Kottayam Pushpanath rejuvenated circulation of many weeklies

For the new generation of Keralites, many of them well travelled, Carpathian mountain ranges may not ring a bell.

However, for a generation of Keralites who had never stepped out of their villages, these European mountain ranges and their peaks and passes were as familiar as their own village roads, thanks to a school teacher who had decided to take to writing, that too, detective fiction.

Kottayam Pushpanath, the novelist had not only brought hundreds of thousands of readers into the world of letters through his popular thrillers but also rejuvenated the circulation of nearly a dozen weeklies in the 70s and 80s.

Pushpanath had never visited Europe. But he could transport his readers to the European mountain ranges, streets of Paris or London through his writings and aided by the the protagonist of the story, often a private detective named Marxin (with a half corona cigar on his lips).

“The cigar was to Marxin as martini was to (James) Bond,” he once said. Marxin was a composite character created using Bond and Sherlock Holmes as raw materials. His fancy for Sir Arthur Conan Doyle lasted till the end.

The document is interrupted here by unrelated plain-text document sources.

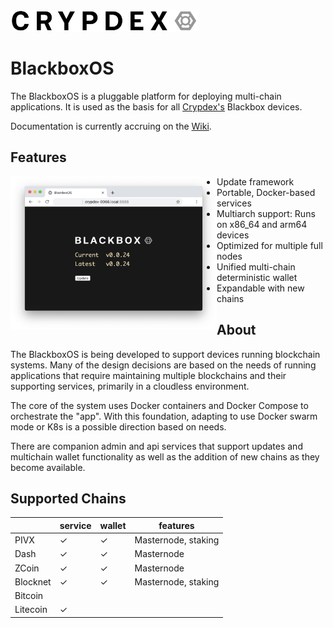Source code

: <img src="https://raw.githubusercontent.com/crypdex/blackbox/master/resources/images/logo2.png" width=300>

# BlackboxOS

The BlackboxOS is a pluggable platform for deploying multi-chain applications. It is used as the basis for all [Crypdex's](https://crypdex.io) Blackbox devices.

Documentation is currently accruing on the [Wiki](https://github.com/crypdex/blackbox/wiki).

## Features

<img src="https://raw.githubusercontent.com/crypdex/blackbox/master/resources/images/screenshot.png" width=330 align="left">

- Update framework
- Portable, Docker-based services
- Multiarch support: Runs on x86_64 and arm64 devices
- Optimized for multiple full nodes
- Unified multi-chain deterministic wallet
- Expandable with new chains

## About

The BlackboxOS is being developed to support devices running blockchain systems. Many of the design decisions are based on the needs of running applications that require maintaining multiple blockchains and their supporting services, primarily in a cloudless environment.

The core of the system uses Docker containers and Docker Compose to orchestrate the "app". With this foundation, adapting to use Docker swarm mode or K8s is a possible direction based on needs.

There are companion admin and api services that support updates and multichain wallet functionality as well as the addition of new chains as they become available.

## Supported Chains

|          | service | wallet | features            |
| -------- | ------- | ------ | ------------------- |
| PIVX     | ✓       | ✓      | Masternode, staking |
| Dash     | ✓       | ✓      | Masternode          |
| ZCoin    | ✓       | ✓      | Masternode          |
| Blocknet | ✓       | ✓      | Masternode, staking |
| Bitcoin  |         |        |                     |
| Litecoin | ✓       |        |                     |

C.G. Zachariah of Cheruvallil House alias Kottayam Pushpanath had taken to writing at a young age when he was a school student. “My mother was a teacher who encouraged me to read,” he had said.

He continued his passion even after becoming a geography and history teacher. He used to write for a magazine called Detector published by BKM Book Depot, Champakkulam.

That was the time when Central Travancore area saw the blooming of popular weeklies which had romantic serials as their staple food. However, one of the most popular among them Manorajyam soon found the going tough and its publishers decided to experiment with a new genre — crime thrillers.

The man whom it identified was the young school teacher who used to contribute to Detector under the pseudonym ‘Kottayam Pushpanath’.

Chuvanna Manushyan, the novel, was hyped as a science crime thriller as it dealt with the issue of brain transplantation for criminal purpose. By the time the serial concluded Pushpanath and the protagonist Marxin had become household names and the weekly was back on the rails. He also experimented with themes based on magic and spirituality.

By the 1990s television had taken over popular imagination and most of the popular weeklies started their slide.

Many of the technologies used by Pushpanath’s detectives had become obsolete and the key element of thrill had gone out of his novels making them unfit as resources for the visual world.